Source records →
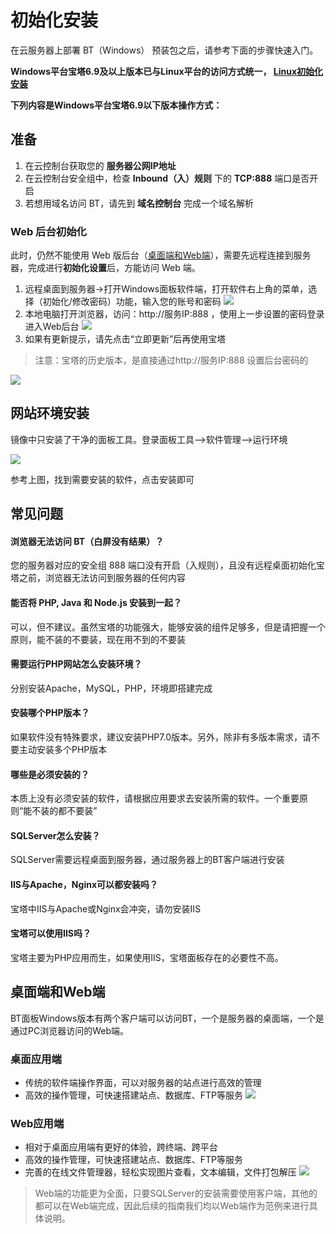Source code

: # 初始化安装

在云服务器上部署 BT（Windows） 预装包之后，请参考下面的步骤快速入门。

**Windows平台宝塔6.9及以上版本已与Linux平台的访问方式统一， [Linux初始化安装](/zh/stack-installation.md#准备)**

**下列内容是Windows平台宝塔6.9以下版本操作方式：**

## 准备

1. 在云控制台获取您的 **服务器公网IP地址** 
2. 在云控制台安全组中，检查 **Inbound（入）规则** 下的 **TCP:888** 端口是否开启
3. 若想用域名访问 BT，请先到 **域名控制台** 完成一个域名解析

### Web 后台初始化

此时，仍然不能使用 Web 版后台（[桌面端和Web端](/zh/win/stack-installation.md#桌面端和web端)），需要先远程连接到服务器，完成进行**初始化设置**后，方能访问 Web 端。

1. 远程桌面到服务器->打开Windows面板软件端，打开软件右上角的菜单，选择（初始化/修改密码）功能，输入您的账号和密码
   ![](http://libs.websoft9.com/Websoft9/DocsPicture/zh/btwin/btwin-inti-websoft9.png)
2. 本地电脑打开浏览器，访问：http://服务IP:888 ，使用上一步设置的密码登录进入Web后台
   ![](http://libs.websoft9.com/Websoft9/DocsPicture/zh/btwin/bt-winbackend-websoft9.png)
3. 如果有更新提示，请先点击“立即更新”后再使用宝塔


> 注意：宝塔的历史版本，是直接通过http://服务IP:888 设置后台密码的  

  ![](http://libs.websoft9.com/Websoft9/DocsPicture/zh/btwin/bt-winstart-websoft9.png)

## 网站环境安装

镜像中只安装了干净的面板工具。登录面板工具-->软件管理-->运行环境

![](http://libs.websoft9.com/Websoft9/DocsPicture/zh/btwin/bt-win-intallhj-websoft9.png)

参考上图，找到需要安装的软件，点击安装即可

## 常见问题

#### 浏览器无法访问 BT（白屏没有结果）？

您的服务器对应的安全组 888 端口没有开启（入规则），且没有远程桌面初始化宝塔之前，浏览器无法访问到服务器的任何内容

#### 能否将 PHP, Java 和 Node.js 安装到一起？

可以，但不建议。虽然宝塔的功能强大，能够安装的组件足够多，但是请把握一个原则，能不装的不要装，现在用不到的不要装

#### 需要运行PHP网站怎么安装环境？

分别安装Apache，MySQL，PHP，环境即搭建完成

#### 安装哪个PHP版本？

如果软件没有特殊要求，建议安装PHP7.0版本。另外，除非有多版本需求，请不要主动安装多个PHP版本

#### 哪些是必须安装的？

本质上没有必须安装的软件，请根据应用要求去安装所需的软件。一个重要原则“能不装的都不要装”

#### SQLServer怎么安装？

SQLServer需要远程桌面到服务器，通过服务器上的BT客户端进行安装

#### IIS与Apache，Nginx可以都安装吗？

宝塔中IIS与Apache或Nginx会冲突，请勿安装IIS

#### 宝塔可以使用IIS吗？

宝塔主要为PHP应用而生，如果使用IIS，宝塔面板存在的必要性不高。

## 桌面端和Web端

BT面板Windows版本有两个客户端可以访问BT，一个是服务器的桌面端，一个是通过PC浏览器访问的Web端。

### 桌面应用端

*   传统的软件端操作界面，可以对服务器的站点进行高效的管理
*   高效的操作管理，可快速搭建站点、数据库、FTP等服务
    ![](https://www.bt.cn/Public/images/win_pc.png)

### Web应用端

*   相对于桌面应用端有更好的体验，跨终端、跨平台
*   高效的操作管理，可快速搭建站点、数据库、FTP等服务
*   完善的在线文件管理器，轻松实现图片查看，文本编辑，文件打包解压
    ![](https://www.bt.cn/Public/images/win_web.png)
    

> Web端的功能更为全面，只要SQLServer的安装需要使用客户端，其他的都可以在Web端完成，因此后续的指南我们均以Web端作为范例来进行具体说明。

What you have to do → Return the data verbatim, leaving out the pictures it holds.

Solution to this problem →
Source code

: # 初始化安装

在云服务器上部署 BT（Windows） 预装包之后，请参考下面的步骤快速入门。

**Windows平台宝塔6.9及以上版本已与Linux平台的访问方式统一， [Linux初始化安装](/zh/stack-installation.md#准备)**

**下列内容是Windows平台宝塔6.9以下版本操作方式：**

## 准备

1. 在云控制台获取您的 **服务器公网IP地址** 
2. 在云控制台安全组中，检查 **Inbound（入）规则** 下的 **TCP:888** 端口是否开启
3. 若想用域名访问 BT，请先到 **域名控制台** 完成一个域名解析

### Web 后台初始化

此时，仍然不能使用 Web 版后台（[桌面端和Web端](/zh/win/stack-installation.md#桌面端和web端)），需要先远程连接到服务器，完成进行**初始化设置**后，方能访问 Web 端。

1. 远程桌面到服务器->打开Windows面板软件端，打开软件右上角的菜单，选择（初始化/修改密码）功能，输入您的账号和密码
   ![](http://libs.websoft9.com/Websoft9/DocsPicture/zh/btwin/btwin-inti-websoft9.png)
2. 本地电脑打开浏览器，访问：http://服务IP:888 ，使用上一步设置的密码登录进入Web后台
   ![](http://libs.websoft9.com/Websoft9/DocsPicture/zh/btwin/bt-winbackend-websoft9.png)
3. 如果有更新提示，请先点击“立即更新”后再使用宝塔


> 注意：宝塔的历史版本，是直接通过http://服务IP:888 设置后台密码的  

  ![](http://libs.websoft9.com/Websoft9/DocsPicture/zh/btwin/bt-winstart-websoft9.png)

## 网站环境安装

镜像中只安装了干净的面板工具。登录面板工具-->软件管理-->运行环境

![](http://libs.websoft9.com/Websoft9/DocsPicture/zh/btwin/bt-win-intallhj-websoft9.png)

参考上图，找到需要安装的软件，点击安装即可

## 常见问题

#### 浏览器无法访问 BT（白屏没有结果）？

您的服务器对应的安全组 888 端口没有开启（入规则），且没有远程桌面初始化宝塔之前，浏览器无法访问到服务器的任何内容

#### 能否将 PHP, Java 和 Node.js 安装到一起？

可以，但不建议。虽然宝塔的功能强大，能够安装的组件足够多，但是请把握一个原则，能不装的不要装，现在用不到的不要装

#### 需要运行PHP网站怎么安装环境？

分别安装Apache，MySQL，PHP，环境即搭建完成

#### 安装哪个PHP版本？

如果软件没有特殊要求，建议安装PHP7.0版本。另外，除非有多版本需求，请不要主动安装多个PHP版本

#### 哪些是必须安装的？

本质上没有必须安装的软件，请根据应用要求去安装所需的软件。一个重要原则“能不装的都不要装”

#### SQLServer怎么安装？

SQLServer需要远程桌面到服务器，通过服务器上的BT客户端进行安装

#### IIS与Apache，Nginx可以都安装吗？

宝塔中IIS与Apache或Nginx会冲突，请勿安装IIS

#### 宝塔可以使用IIS吗？

宝塔主要为PHP应用而生，如果使用IIS，宝塔面板存在的必要性不高。

## 桌面端和Web端

BT面板Windows版本有两个客户端可以访问BT，一个是服务器的桌面端，一个是通过PC浏览器访问的Web端。

### 桌面应用端

*   传统的软件端操作界面，可以对服务器的站点进行高效的管理
*   高效的操作管理，可快速搭建站点、数据库、FTP等服务
    ![](https://www.bt.cn/Public/images/win_pc.png)

### Web应用端

*   相对于桌面应用端有更好的体验，跨终端、跨平台
*   高效的操作管理，可快速搭建站点、数据库、FTP等服务
*   完善的在线文件管理器，轻松实现图片查看，文本编辑，文件打包解压
    ![](https://www.bt.cn/Public/images/win_web.png)
    

> Web端的功能更为全面，只要SQLServer的安装需要使用客户端，其他的都可以在Web端完成，因此后续的指南我们均以Web端作为范例来进行具体说明。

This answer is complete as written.